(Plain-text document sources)
[Start of Attachment]

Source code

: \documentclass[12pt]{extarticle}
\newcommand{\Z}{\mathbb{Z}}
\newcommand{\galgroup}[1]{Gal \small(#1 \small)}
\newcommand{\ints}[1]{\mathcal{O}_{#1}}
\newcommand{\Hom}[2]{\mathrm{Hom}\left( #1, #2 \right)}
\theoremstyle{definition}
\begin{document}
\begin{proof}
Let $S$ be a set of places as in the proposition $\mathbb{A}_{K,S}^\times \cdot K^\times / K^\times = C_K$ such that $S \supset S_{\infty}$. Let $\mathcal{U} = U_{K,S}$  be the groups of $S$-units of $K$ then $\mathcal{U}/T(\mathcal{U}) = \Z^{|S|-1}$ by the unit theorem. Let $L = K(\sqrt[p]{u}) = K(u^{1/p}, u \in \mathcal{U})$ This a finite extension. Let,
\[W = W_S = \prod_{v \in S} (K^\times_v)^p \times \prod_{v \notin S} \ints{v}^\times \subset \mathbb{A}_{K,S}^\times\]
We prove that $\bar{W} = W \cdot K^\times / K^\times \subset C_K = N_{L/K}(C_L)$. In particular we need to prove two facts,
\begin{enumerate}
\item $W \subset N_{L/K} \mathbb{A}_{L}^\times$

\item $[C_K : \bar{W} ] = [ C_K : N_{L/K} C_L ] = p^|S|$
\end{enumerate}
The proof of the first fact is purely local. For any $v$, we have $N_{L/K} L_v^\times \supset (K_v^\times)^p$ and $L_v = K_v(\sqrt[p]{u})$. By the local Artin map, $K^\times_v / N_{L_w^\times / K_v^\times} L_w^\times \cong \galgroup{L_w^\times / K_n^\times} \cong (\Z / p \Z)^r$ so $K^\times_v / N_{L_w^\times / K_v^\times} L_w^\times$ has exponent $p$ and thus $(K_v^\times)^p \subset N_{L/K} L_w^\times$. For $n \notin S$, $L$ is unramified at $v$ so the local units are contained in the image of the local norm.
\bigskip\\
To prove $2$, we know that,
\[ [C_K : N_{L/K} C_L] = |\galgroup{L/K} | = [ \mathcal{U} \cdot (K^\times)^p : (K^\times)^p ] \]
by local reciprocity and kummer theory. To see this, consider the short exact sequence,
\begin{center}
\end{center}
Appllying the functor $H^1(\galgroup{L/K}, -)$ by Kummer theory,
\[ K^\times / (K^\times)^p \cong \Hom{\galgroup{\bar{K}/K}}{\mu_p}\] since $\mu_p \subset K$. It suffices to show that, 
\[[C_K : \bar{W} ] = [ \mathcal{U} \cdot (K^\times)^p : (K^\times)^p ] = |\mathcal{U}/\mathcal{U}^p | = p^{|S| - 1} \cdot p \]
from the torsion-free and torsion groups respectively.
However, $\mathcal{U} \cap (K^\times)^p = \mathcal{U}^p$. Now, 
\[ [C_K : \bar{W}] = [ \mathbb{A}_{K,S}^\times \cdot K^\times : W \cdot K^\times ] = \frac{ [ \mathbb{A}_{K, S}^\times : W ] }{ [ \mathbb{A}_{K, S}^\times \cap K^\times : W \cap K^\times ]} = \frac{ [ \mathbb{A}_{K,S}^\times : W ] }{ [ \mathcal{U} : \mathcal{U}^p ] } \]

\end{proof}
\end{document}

[End of Attachment]

**Task statement**
From the data above, output only the lines between the line containing "(K^\times)^p ] \]" and the line containing "from the torsion-free", inclusive, exactly as written.

**Task response**
\[ [C_K : N_{L/K} C_L] = |\galgroup{L/K} | = [ \mathcal{U} \cdot (K^\times)^p : (K^\times)^p ] \]
by local reciprocity and kummer theory. To see this, consider the short exact sequence,
\begin{center}
\end{center}
Appllying the functor $H^1(\galgroup{L/K}, -)$ by Kummer theory,
\[ K^\times / (K^\times)^p \cong \Hom{\galgroup{\bar{K}/K}}{\mu_p}\] since $\mu_p \subset K$. It suffices to show that, 
\[[C_K : \bar{W} ] = [ \mathcal{U} \cdot (K^\times)^p : (K^\times)^p ] = |\mathcal{U}/\mathcal{U}^p | = p^{|S| - 1} \cdot p \]
from the torsion-free and torsion groups respectively.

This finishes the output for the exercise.